How many lines in these records hold the string "dataset"? Reply with the number alone.

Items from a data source
********
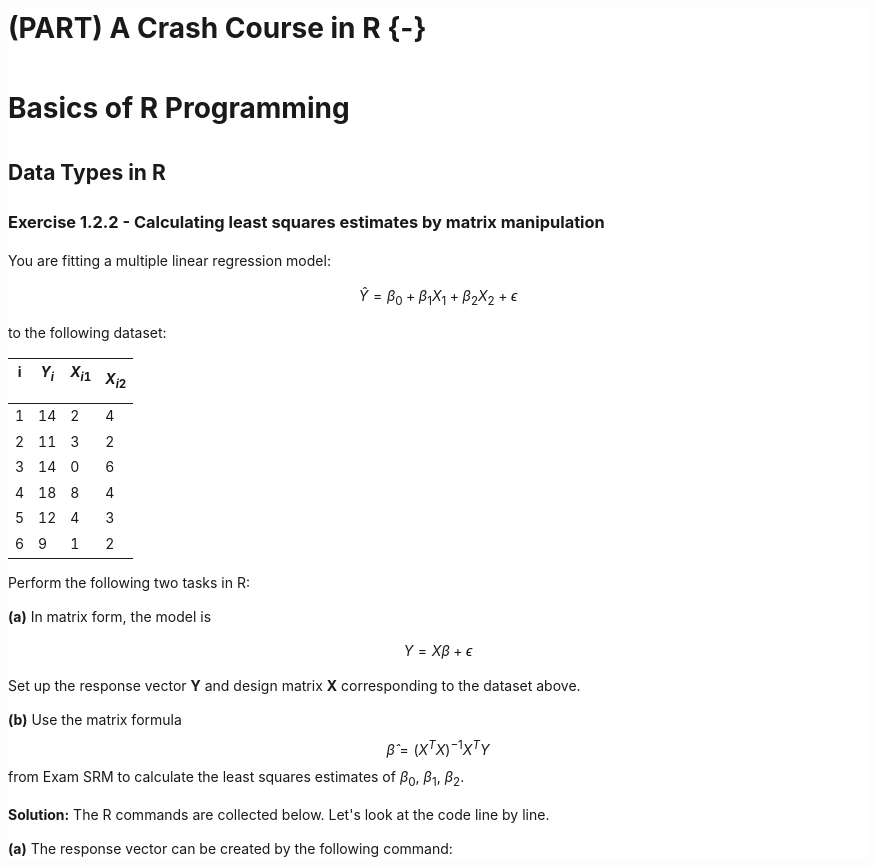 # (PART) A Crash Course in R {-}

# Basics of R Programming



## Data Types in R

### Exercise 1.2.2 - Calculating least squares estimates by matrix manipulation

You are fitting a multiple linear regression model:


$$
\begin{equation} 
\widehat{Y} = \beta_{0} + \beta_{1}X_{1} + \beta_{2}X_{2} + \epsilon
\end{equation} 
$$ 

to the following dataset:

| i   | $Y_{i}$ | $X_{i1}$ | $$X_{i2}$$ |
|-----|---------|----------|------------|
| 1   | 14      | 2        | 4          |
| 2   | 11      | 3        | 2          |
| 3   | 14      | 0        | 6          |
| 4   | 18      | 8        | 4          |
| 5   | 12      | 4        | 3          |
| 6   | 9       | 1        | 2          |

Perform the following two tasks in R:

**(a)** In matrix form, the model is

  $$
  \begin{equation} 
  Y = X\beta + \epsilon
  \end{equation}
  $$ 

Set up the response vector **Y** and design matrix **X** corresponding to the dataset above.

**(b)** Use the matrix formula $$\widehat{\beta} = (X^TX)^{-1}X^TY$$ from Exam SRM to calculate the least squares estimates of $\beta_{0}$, $\beta_{1}$, $\beta_{2}$.

**Solution:** The R commands are collected below. Let's look at the code line by line.

**(a)** The response vector can be created by the following command:

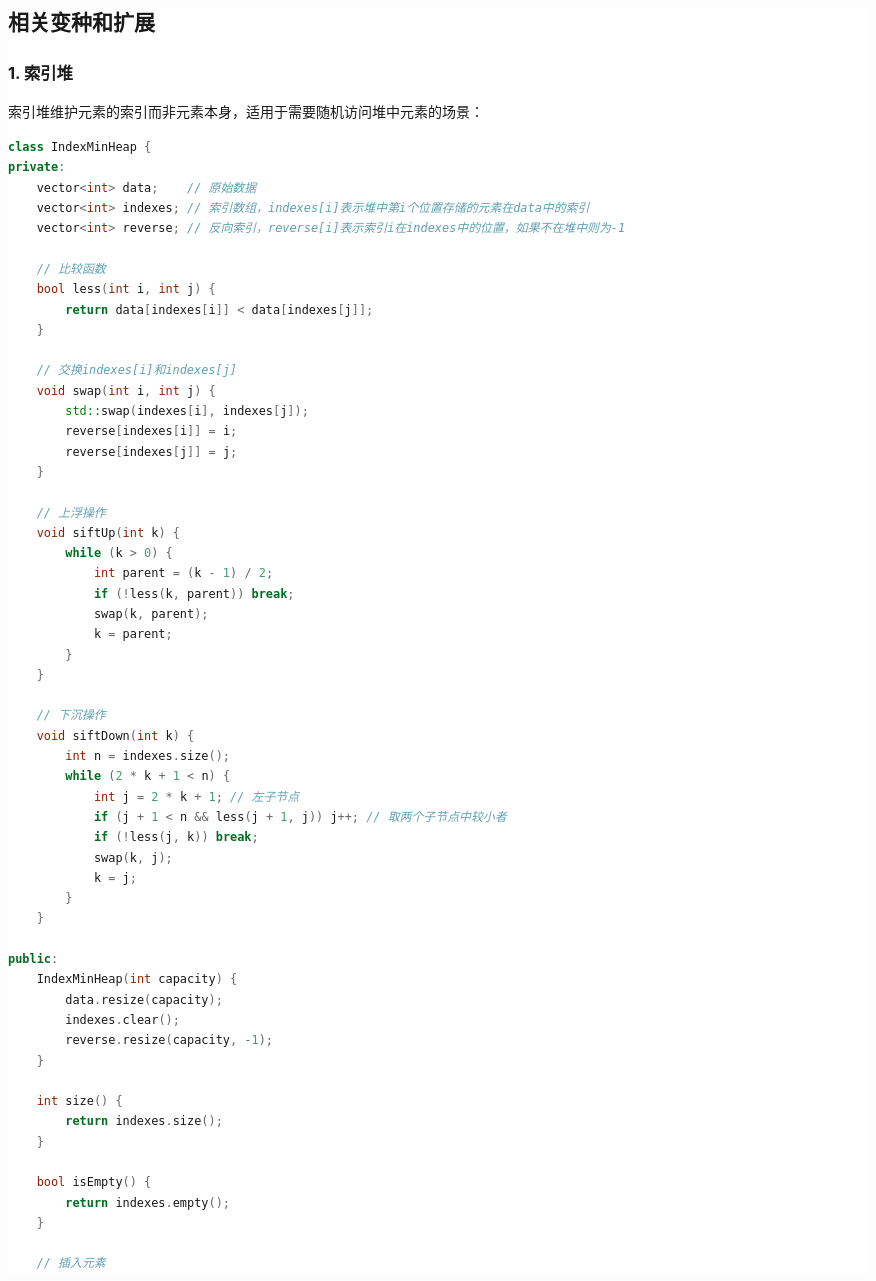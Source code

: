 ## 相关变种和扩展

### 1. 索引堆

索引堆维护元素的索引而非元素本身，适用于需要随机访问堆中元素的场景：

```cpp
class IndexMinHeap {
private:
    vector<int> data;    // 原始数据
    vector<int> indexes; // 索引数组，indexes[i]表示堆中第i个位置存储的元素在data中的索引
    vector<int> reverse; // 反向索引，reverse[i]表示索引i在indexes中的位置，如果不在堆中则为-1
    
    // 比较函数
    bool less(int i, int j) {
        return data[indexes[i]] < data[indexes[j]];
    }
    
    // 交换indexes[i]和indexes[j]
    void swap(int i, int j) {
        std::swap(indexes[i], indexes[j]);
        reverse[indexes[i]] = i;
        reverse[indexes[j]] = j;
    }
    
    // 上浮操作
    void siftUp(int k) {
        while (k > 0) {
            int parent = (k - 1) / 2;
            if (!less(k, parent)) break;
            swap(k, parent);
            k = parent;
        }
    }
    
    // 下沉操作
    void siftDown(int k) {
        int n = indexes.size();
        while (2 * k + 1 < n) {
            int j = 2 * k + 1; // 左子节点
            if (j + 1 < n && less(j + 1, j)) j++; // 取两个子节点中较小者
            if (!less(j, k)) break;
            swap(k, j);
            k = j;
        }
    }
    
public:
    IndexMinHeap(int capacity) {
        data.resize(capacity);
        indexes.clear();
        reverse.resize(capacity, -1);
    }
    
    int size() {
        return indexes.size();
    }
    
    bool isEmpty() {
        return indexes.empty();
    }
    
    // 插入元素
```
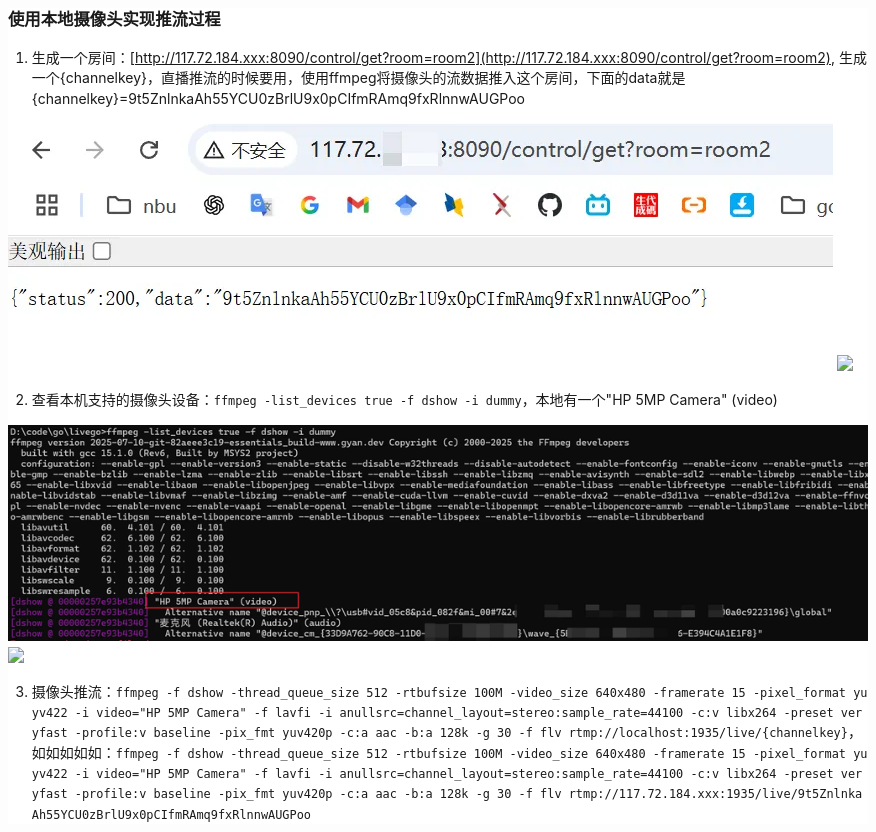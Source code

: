 ### 使用本地摄像头实现推流过程


1. 生成一个房间：[http://117.72.184.xxx:8090/control/get?room=room2](http://117.72.184.xxx:8090/control/get?room=room2), 生成一个{channelkey}，直播推流的时候要用，使用ffmpeg将摄像头的流数据推入这个房间，下面的data就是{channelkey}=9t5ZnlnkaAh55YCU0zBrlU9x0pCIfmRAmq9fxRlnnwAUGPoo

![img_21.png](img/img_21.png)
![](https://cdn.nlark.com/yuque/0/2025/png/27660158/1752719724682-4450f834-cd37-46a8-951f-1e0580fa17ca.png)

2. 查看本机支持的摄像头设备：`ffmpeg -list_devices true -f dshow -i dummy`，本地有一个"HP 5MP Camera" (video)

![img_22.png](img/img_22.png)
![](https://cdn.nlark.com/yuque/0/2025/png/27660158/1752719797746-bdc3fb51-4650-40eb-a47d-1debe10fcc67.png)



3. 摄像头推流：`ffmpeg -f dshow -thread_queue_size 512 -rtbufsize 100M -video_size 640x480 -framerate 15 -pixel_format yuyv422 -i video="HP 5MP Camera" -f lavfi -i anullsrc=channel_layout=stereo:sample_rate=44100 -c:v libx264 -preset veryfast -profile:v baseline -pix_fmt yuv420p -c:a aac -b:a 128k -g 30 -f flv rtmp://localhost:1935/live/{channelkey}`，如如如如如：`ffmpeg -f dshow -thread_queue_size 512 -rtbufsize 100M -video_size 640x480 -framerate 15 -pixel_format yuyv422 -i video="HP 5MP Camera" -f lavfi -i anullsrc=channel_layout=stereo:sample_rate=44100 -c:v libx264 -preset veryfast -profile:v baseline -pix_fmt yuv420p -c:a aac -b:a 128k -g 30 -f flv rtmp://117.72.184.xxx:1935/live/9t5ZnlnkaAh55YCU0zBrlU9x0pCIfmRAmq9fxRlnnwAUGPoo`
********
PROBLEM SOLUTION
2